The three strains could prove fatal to banana trees by compromising their immune systems and undermining their metabolism by feeding on host plants’ sugars and other carbohydrates. Worse: the fungi could spread with alarming speed around the globe. In the 1950s, a deadly strain of the Panama disease, a soil-borne fungus that attacks plants’ vascular systems through their roots, did just that, wiping out almost all of the popular Gros Michel (“Big Mike”) bananas in Central and South America.
As Gros Michel bananas went nearly extinct, cultivators switched to Cavendish bananas, which were resistant to the disease-causing fungus and have since become ubiquitous in supermarkets worldwide. But then in the 1990s a new strain of the fungus, which originated in Taiwan, began to spread worldwide. Cavendish bananas have been under threat ever since.
The destructive Sigatoka pathogens, which were discovered in the previous century and whose genomes have now been sequenced, could similarly inflict immense damage on the world’s banana plants. In fact, they could eradicate all bananas within a decade, researchers say. A third of banana production already involves the application of fungicides, but many farmers cut costs by using sub-standard fungicides, which could aid the pathogens’s spread.
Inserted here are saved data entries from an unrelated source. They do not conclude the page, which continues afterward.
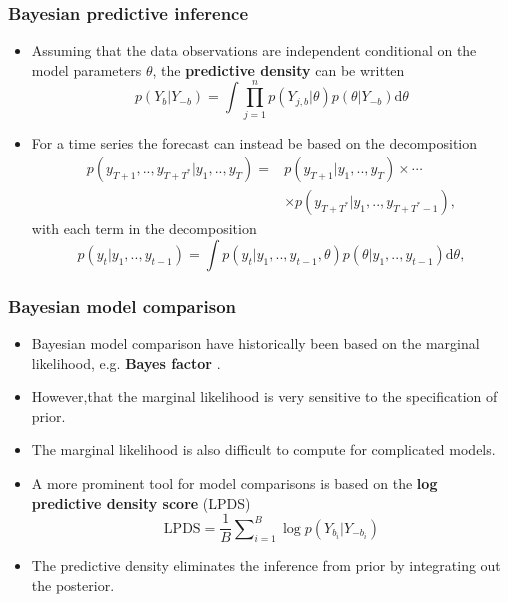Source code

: \documentclass[11pt]{beamer}
\begin{document}
\begin{frame}
  \frametitle{Bayesian predictive inference}
  \begin{itemize}
  \item Assuming that the data observations are independent conditional on the
    model parameters $\theta$, the \textbf{predictive density} can be written
    \[
    p(Y_{b}|Y_{-b})=\int\prod_{j=1}^{n}p(Y_{j,b}|\theta)p(\theta|Y_{-b})\mathrm{d}\theta
    \]

  \item For a time series the forecast can instead be based on the
    decomposition
    \[
    \begin{split}
      p(y_{T+1},..,y_{T+T^{\ast}}|y_{1},..,y_{T})=&p(y_{T+1}|y_{1},..,y_{T})\times
      \cdots\\
      &\times p(y_{T+T^{\ast}}|y_{1},..,y_{T+T^{\ast}-1}),
    \end{split}
    \]
    with each term in the decomposition
    \[ p(y_{t}|y_{1},..,y_{t-1})=\int
    p(y_{t}|y_{1},..,y_{t-1},\theta)p(\theta|y_{1},..,y_{t-1})\mathrm{d}\theta,\]



  \end{itemize}

\end{frame}

\begin{frame}
  \frametitle{Bayesian model comparison}

  \begin{itemize}
  \item Bayesian model comparison have historically been based on the
    marginal likelihood, e.g. \textbf{Bayes factor} \citep{kass1993bayes}.

  \item However,that the marginal likelihood is very sensitive to the
    specification of prior.

  \item The marginal likelihood is also difficult to compute for
    complicated models.

  \item A more prominent tool for model comparisons is based on the \textbf{log
      predictive density score} (LPDS)
    \[
    \mathrm{LPDS}=\frac{1}{B}\sum\nolimits _{i=1}^{B}\log p(Y_{b_{i}}|Y_{-b_{i}})
    \]

  \item The predictive density eliminates the inference from prior by
    integrating out the posterior.



  \end{itemize}

\end{frame}
\end{document}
To make matters worse, bananas are grown from shoot cuttings and all the Cavendish bananas have been grown from a single plant, which means they are genetically identical clones of one another. With their limited genetic diversity, they are all the more susceptible to devastating diseases. A disease that can kill one plant can kill them all with equal ease.
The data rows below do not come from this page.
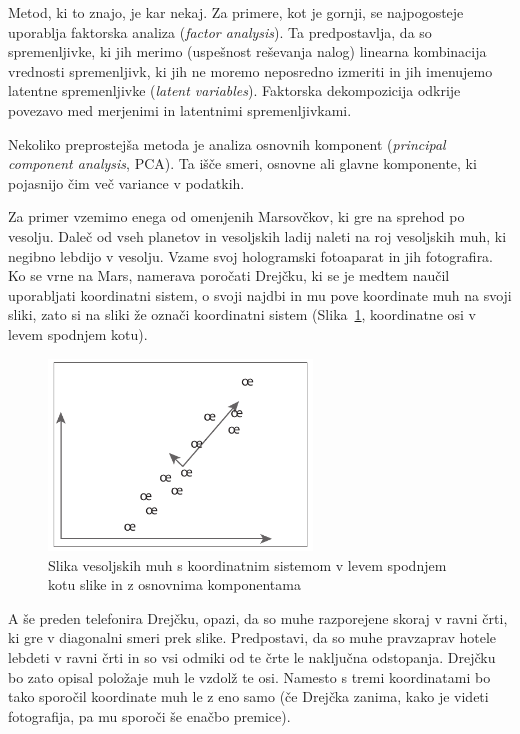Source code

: Metod, ki to znajo, je kar nekaj. Za primere, kot je gornji, se najpogosteje uporablja faktorska analiza ({\em factor analysis}). Ta predpostavlja, da so spremenljivke, ki jih merimo (uspešnost reševanja nalog) linearna kombinacija vrednosti spremenljivk, ki jih ne moremo neposredno izmeriti in jih imenujemo latentne spremenljivke ({\em latent variables}). Faktorska dekompozicija odkrije povezavo med merjenimi in latentnimi spremenljivkami.

Nekoliko preprostejša metoda je analiza osnovnih komponent ({\em principal component analysis}, PCA). Ta išče smeri, osnovne ali glavne komponente, ki pojasnijo čim več variance v podatkih.

Za primer vzemimo enega od omenjenih Marsovčkov, ki gre na sprehod po vesolju. Daleč od vseh planetov in vesoljskih ladij naleti na roj vesoljskih muh, ki negibno lebdijo v vesolju. Vzame svoj hologramski fotoaparat in jih fotografira. Ko se vrne na Mars, namerava poročati Drejčku, ki se je medtem naučil uporabljati koordinatni sistem, o svoji najdbi in mu pove koordinate muh na svoji sliki, zato si na sliki že označi koordinatni sistem (Slika~\ref{f-muhe}, koordinatne osi v levem spodnjem kotu). 

\begin{figure}[tbp]
\begin{center}
\includegraphics[width=7cm]{slike/muhe.pdf}
\caption{Slika vesoljskih muh s koordinatnim sistemom v levem spodnjem kotu slike in z osnovnima komponentama}
\label{f-muhe}
\end{center}
\end{figure}

A še preden telefonira Drejčku, opazi, da so muhe razporejene skoraj v ravni črti, ki gre v diagonalni smeri prek slike. Predpostavi, da so muhe pravzaprav hotele lebdeti v ravni črti in so vsi odmiki od te črte le naključna odstopanja. Drejčku bo zato opisal položaje muh le vzdolž te osi. Namesto s tremi koordinatami bo tako sporočil koordinate muh le z eno samo (če Drejčka zanima, kako je videti fotografija, pa mu sporoči še enačbo premice).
The solution is simple: develop a new cultivar, or else genetically modify existing Cavendish plants to make them resistant to the fungal diseases. That, though, is easier said than done, especially when it comes to applying either solution on a global scale.
Bananas are large monocotyledenous herbs that originated in Southeast Asia with virtually all of the known cultivars having been handpicked from naturally occurring local hybrids by prehistoric farmers in countries like Thailand. Bananas were among the first plants cultivated by humans, yet ironically they may be the first plants, too, that may end up being lost to us.
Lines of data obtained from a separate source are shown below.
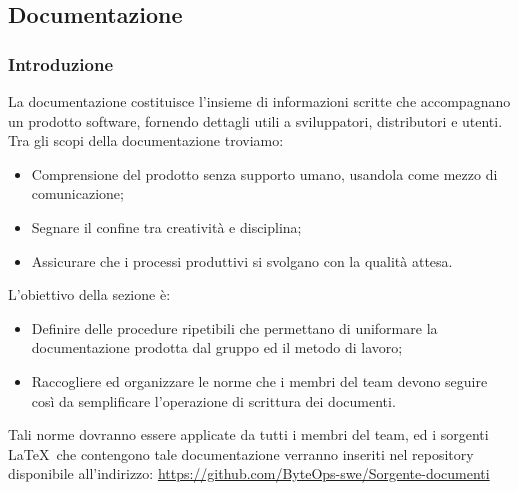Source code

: \subsection{Documentazione}

\subsubsection{Introduzione}
La documentazione costituisce l'insieme di informazioni scritte che accompagnano un prodotto software, fornendo dettagli utili a sviluppatori, distributori e utenti.\\
Tra gli scopi della documentazione troviamo:
\begin{itemize}
    \item Comprensione del prodotto senza supporto umano, usandola come mezzo di comunicazione;
    \item Segnare il confine tra creatività e disciplina;
    \item Assicurare che i processi produttivi si svolgano con la qualità attesa.
\end{itemize}
L'obiettivo della sezione è:
\begin{itemize}
    \item  Definire delle procedure ripetibili che permettano di uniformare la documentazione prodotta dal gruppo ed il metodo di lavoro;
    \item  Raccogliere ed organizzare le norme che i membri del team devono seguire così da semplificare l'operazione di scrittura dei documenti.
\end{itemize}
Tali norme dovranno essere applicate da tutti i membri del team, ed i sorgenti \LaTeX\ che contengono tale documentazione verranno inseriti nel repository disponibile all'indirizzo:
\href{https://github.com/ByteOps-swe/Sorgente-documenti}{https://github.com/ByteOps-swe/Sorgente-documenti}

\begin{comment} \paragraph*{Primi approcci alla redazione di documenti e problematiche riscontrate}
Per la composizione iniziale dei documenti richiesti per la candidatura, è stato sperimentato un'approccio che impiegava gli strumenti di Google Drive. Tale metodologia consentiva ai redattori di redigere agevolmente i documenti senza la necessità di padroneggiare la sintassi LaTeX, con l'intenzione di trasporre successivamente il contenuto in LaTeX una volta che fosse stato validato dai verificatori. Tuttavia, questo approccio ha suscitato problematiche, tra cui:
\begin{itemize}
    \item Rischio di incoerenza tra il contenuto presente negli strumenti di Google Drive.
    \item Prolungato impiego di tempo per la riscrittura in LaTeX, dovuto alla necessità di un passaggio aggiuntivo.
\end{itemize}
Per tali ragioni si è presa la decisione di adottare un nuovo approccio.
\end{comment}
We can’t just blame fungi for that, however. Fungi are amoral organisms that do what is in their best interest: thrive and spread any way they can. They destroy banana plants not because they are “evil” but because evolution has primed them to survive by destroying bananas and other plants susceptible to them.
But how about us? Why is it that Cavendish bananas, those tasty yet highly disease-prone fruits, have become so common worldwide? The answer lies in our insistence on having nothing but the best in our fruits and vegetables, including bananas. Driven by the spoiled ethos of our consumerist culture, we want bananas to taste just so and we want them to look just so, too (nice and large and without any spots or blemishes).
Banana producers have been happy to oblige, in their search of hefty profits, by investing all their resources in a single crop. And so there you have it: in our quest for perfect bananas, we may have unwittingly sown the seeds of their destruction.